TexanFeller 9 months ago

One must understand what a good underlying implementation looks like to expose a good interface, it's easy to implicitly bake stupid implementations into an interface that cannot be fixed by just changing the implementation. The example that comes to mind is sorting and paging behavior. Junior devs, and many seniors that should know better by now, OFTEN start with requests that use some variant of limit/offset parameters for paging which leads to terrible performance issues and anomalous behavior. How paging works efficiently and what sorting options can be supported with good performance is inherently coupled to the shape of your data and your choice of datastore. People that haven't been through this exercise at a lower layer have little chance of shaping the higher level interface appropriately unless they put work into the implementation up front.
- immibis 9 months ago
  
  Another example is synchronous vs asynchronous I/O.
yodsanklai 9 months ago

Which is why I like languages that make interfaces very explicit, like OCaml or Ada. Most of the time, I don't want to see the implementation, just a properly documented interface. If people can't describe in simple terms the behavior of an interface, something is wrong.
taeric 9 months ago

History seems somewhat full of counterexamples, though? QWERTY is rather famous for not being an optimal physical interface. Steering wheels would probably be up there?
In computers, you have x86 being the poster child of ostensibly suboptimal interfaces.
- TremendousJudge 9 months ago
  
  QWERTY proves GPs point, it's a suboptimal interface and basically impossible to get rid of now, even though we've moved the underlying implementation from typewriters to computer keyboards to touchscreens
  - shiroiushi 9 months ago
    
    Actually, I wonder if QWERTY is actually better for touchscreens than alternative layouts. In a better layout like Dvorak, the most commonly-used keys are grouped close together, mostly on the home row. This is great for typing because you don't have to move your hands and fingers as much and can reduce wrist strain. But QWERTY does the opposite, moving all the most-used keys to the non-home rows so you have to constantly move between the top and bottom rows. On a computer keyboard, this gives you RSI, but on a small touchscreen, this means the "keys" you're tapping on are generally farther from each other, so perhaps it makes it easier since you rarely tap on two keys that are adjacent.
    
    taeric 9 months ago
    
    Amusingly, I switched my phone to colemak. Mainly as I am just happy with the layout. Though, I confess I hate inputting anything on my phone, as I am not a good phone typist. I can almost make the swipe thing work, but I learned how to touch type on a keyboard and it feels very very weird to try and use a phone's keyboard.
  - taeric 9 months ago
    
    Ah, if the point is just that you can't get rid of bad interfaces, I suppose that works. I was taking it more as a systemic problem caused by bad interfaces. Which is to say, I'd be hesitant to cede that this has caused any actual problems.
    Would be like complaining that AC is being superseded by DC and how this is proof of an early choice locking us into a bad choice. But it ignores all of the progress made in the interim. And the odd reality that enough effort can migrate anything. It just takes a lot of effort. And we are often quite willing to throw effort at things.
InDubioProRubio 9 months ago

But contagion deforms interfaces. Its that moment in discussions, were everyone goes away from how it ought to be, to how we must implement it, due to the previously existing modules, you learn about that..
dogleash 9 months ago

> A beautiful interface with a suboptimal implementation can be easily cleaned up when time is allotted.
That won't happen. Why toy around with your ticket database like that? Just close it to WONTFIX.

resonious 9 months ago

I gotta say, it's pretty amazing to me that this was written by an engineering manager. None of the EMs I've worked with would be capable of discussing our codebase at this level of technical detail. Even the ones that used to be engineers.

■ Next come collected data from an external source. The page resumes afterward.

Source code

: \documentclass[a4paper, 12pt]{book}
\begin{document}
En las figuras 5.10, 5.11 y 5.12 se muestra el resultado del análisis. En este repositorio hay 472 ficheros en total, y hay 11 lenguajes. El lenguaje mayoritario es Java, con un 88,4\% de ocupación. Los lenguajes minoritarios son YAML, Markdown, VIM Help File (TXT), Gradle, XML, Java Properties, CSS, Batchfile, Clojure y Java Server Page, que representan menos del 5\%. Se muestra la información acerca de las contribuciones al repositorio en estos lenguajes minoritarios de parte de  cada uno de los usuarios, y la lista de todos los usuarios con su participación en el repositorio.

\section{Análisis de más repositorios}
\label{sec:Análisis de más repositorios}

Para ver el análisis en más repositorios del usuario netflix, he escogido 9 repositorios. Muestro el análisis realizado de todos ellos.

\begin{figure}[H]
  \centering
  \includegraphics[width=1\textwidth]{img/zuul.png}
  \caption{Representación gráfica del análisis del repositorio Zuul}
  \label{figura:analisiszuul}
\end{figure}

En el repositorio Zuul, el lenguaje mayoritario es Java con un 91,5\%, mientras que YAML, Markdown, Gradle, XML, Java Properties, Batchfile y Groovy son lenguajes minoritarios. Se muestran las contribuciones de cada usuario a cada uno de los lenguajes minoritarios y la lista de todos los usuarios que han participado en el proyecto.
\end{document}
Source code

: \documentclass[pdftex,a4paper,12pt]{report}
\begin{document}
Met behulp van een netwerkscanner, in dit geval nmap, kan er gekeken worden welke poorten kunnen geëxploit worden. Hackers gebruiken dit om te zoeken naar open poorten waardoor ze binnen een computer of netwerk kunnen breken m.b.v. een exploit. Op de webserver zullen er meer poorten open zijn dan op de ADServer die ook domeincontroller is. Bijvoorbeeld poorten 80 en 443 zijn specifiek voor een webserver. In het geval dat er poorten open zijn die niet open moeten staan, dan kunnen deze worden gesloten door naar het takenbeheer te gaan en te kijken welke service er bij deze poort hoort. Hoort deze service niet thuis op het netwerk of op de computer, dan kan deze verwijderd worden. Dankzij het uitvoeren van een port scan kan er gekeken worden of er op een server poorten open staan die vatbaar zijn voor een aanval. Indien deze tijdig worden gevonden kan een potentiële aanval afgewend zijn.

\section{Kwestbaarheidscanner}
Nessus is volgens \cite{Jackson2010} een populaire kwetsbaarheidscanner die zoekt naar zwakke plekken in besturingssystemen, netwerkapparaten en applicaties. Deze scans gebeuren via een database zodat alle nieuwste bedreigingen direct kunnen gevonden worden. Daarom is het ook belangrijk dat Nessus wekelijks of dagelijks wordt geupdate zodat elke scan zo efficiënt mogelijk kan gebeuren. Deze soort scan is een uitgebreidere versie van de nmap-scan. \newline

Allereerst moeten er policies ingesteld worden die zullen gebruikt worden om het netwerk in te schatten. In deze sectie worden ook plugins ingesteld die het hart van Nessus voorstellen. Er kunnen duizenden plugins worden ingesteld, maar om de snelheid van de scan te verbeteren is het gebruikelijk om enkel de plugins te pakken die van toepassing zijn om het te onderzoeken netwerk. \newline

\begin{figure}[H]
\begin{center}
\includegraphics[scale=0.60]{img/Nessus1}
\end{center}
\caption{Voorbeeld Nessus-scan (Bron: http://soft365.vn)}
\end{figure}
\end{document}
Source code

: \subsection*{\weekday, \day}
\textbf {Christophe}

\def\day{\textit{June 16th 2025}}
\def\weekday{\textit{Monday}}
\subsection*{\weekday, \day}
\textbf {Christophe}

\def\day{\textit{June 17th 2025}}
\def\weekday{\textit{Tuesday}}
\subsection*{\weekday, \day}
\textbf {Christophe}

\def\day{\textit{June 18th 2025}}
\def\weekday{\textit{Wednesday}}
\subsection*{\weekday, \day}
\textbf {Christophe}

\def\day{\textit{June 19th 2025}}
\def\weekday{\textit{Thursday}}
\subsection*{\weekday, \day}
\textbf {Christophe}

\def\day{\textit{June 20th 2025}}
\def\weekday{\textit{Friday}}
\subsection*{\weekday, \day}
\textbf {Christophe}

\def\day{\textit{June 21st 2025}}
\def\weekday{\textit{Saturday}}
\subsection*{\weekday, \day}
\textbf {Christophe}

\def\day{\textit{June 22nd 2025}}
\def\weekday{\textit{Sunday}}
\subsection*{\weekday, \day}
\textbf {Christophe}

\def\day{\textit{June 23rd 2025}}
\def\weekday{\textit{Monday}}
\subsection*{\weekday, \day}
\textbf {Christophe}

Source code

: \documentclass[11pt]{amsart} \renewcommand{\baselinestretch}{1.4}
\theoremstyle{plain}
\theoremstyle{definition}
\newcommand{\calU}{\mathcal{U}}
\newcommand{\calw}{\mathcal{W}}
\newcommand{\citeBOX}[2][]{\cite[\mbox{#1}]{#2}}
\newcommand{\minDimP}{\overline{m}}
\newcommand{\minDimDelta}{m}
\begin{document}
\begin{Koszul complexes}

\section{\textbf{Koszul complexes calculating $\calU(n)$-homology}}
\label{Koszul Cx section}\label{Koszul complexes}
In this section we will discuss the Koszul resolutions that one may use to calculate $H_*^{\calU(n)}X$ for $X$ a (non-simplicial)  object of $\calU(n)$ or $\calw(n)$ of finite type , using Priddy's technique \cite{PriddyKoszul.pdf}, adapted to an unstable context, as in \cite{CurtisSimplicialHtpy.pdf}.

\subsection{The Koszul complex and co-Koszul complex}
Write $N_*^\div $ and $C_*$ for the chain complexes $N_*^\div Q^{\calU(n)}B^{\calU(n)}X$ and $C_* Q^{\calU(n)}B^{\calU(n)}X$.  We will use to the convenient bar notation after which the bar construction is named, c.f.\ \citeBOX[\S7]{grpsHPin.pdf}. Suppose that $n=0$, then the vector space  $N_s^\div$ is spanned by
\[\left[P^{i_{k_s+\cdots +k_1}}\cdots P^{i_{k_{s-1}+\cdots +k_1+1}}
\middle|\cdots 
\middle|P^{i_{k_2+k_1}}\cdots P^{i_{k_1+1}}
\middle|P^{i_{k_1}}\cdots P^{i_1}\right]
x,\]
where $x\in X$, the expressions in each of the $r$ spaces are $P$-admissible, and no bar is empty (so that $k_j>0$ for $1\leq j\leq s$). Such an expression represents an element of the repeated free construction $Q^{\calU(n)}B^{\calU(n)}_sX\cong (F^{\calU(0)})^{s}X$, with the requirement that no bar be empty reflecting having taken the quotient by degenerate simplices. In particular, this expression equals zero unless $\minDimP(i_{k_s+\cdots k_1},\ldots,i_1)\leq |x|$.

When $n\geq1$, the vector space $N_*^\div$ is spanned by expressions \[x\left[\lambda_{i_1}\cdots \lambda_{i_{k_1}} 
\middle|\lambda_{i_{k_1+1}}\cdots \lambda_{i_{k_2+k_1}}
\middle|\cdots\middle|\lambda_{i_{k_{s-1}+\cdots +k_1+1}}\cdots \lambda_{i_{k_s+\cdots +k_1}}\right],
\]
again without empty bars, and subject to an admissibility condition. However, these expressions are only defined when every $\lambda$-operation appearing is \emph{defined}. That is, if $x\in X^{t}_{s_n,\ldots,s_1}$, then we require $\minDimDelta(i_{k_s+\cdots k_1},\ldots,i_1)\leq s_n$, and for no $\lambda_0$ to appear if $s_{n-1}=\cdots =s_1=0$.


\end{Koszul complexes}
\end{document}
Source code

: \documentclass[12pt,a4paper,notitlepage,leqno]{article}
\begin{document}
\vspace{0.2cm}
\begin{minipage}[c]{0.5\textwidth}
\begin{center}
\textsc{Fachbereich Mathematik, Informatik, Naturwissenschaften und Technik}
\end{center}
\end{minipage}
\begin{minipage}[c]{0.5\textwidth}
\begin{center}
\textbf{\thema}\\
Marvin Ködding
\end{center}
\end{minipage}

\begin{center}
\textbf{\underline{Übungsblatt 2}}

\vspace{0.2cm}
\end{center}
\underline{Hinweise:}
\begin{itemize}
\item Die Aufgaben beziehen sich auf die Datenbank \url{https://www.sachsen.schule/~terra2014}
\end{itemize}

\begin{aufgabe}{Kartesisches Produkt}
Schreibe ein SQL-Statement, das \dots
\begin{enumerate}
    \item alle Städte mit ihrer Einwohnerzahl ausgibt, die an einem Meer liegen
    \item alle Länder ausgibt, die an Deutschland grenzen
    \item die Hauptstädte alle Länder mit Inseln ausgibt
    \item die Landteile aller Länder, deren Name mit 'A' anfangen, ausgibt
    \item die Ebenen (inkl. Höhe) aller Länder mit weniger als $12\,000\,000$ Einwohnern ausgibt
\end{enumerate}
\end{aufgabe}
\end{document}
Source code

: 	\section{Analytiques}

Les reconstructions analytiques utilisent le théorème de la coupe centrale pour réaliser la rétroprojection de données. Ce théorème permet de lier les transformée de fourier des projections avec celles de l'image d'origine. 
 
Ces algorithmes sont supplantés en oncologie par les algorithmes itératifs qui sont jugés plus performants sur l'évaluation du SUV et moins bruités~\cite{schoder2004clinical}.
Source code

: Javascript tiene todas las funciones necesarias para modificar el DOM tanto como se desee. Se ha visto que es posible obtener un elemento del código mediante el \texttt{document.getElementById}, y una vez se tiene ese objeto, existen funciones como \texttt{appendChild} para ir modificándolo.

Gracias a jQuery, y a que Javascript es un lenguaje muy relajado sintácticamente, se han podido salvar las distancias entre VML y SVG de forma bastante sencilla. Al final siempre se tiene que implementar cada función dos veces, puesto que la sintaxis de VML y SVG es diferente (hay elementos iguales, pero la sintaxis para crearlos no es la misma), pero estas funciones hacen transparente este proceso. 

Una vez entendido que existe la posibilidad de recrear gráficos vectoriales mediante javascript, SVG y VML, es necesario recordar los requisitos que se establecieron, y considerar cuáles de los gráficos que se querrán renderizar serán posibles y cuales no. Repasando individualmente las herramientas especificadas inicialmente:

Although to be fair, we don't have any EMs who were promoted from within. We have a bad habit of hiring managers from outside, as nobody internally really wants to stop doing engineering (myself included).

cynicalpeace 9 months ago

It seems to be missing the most common type of debt I've seen:

Founder's debt.

This was debt that was created by the founders to get the fast, good value tech out the door. Low hanging fruit that ends up being the foundation of the whole shebang.

The founding documents of many countries fall into this category lol (but not USA! USA! USA!)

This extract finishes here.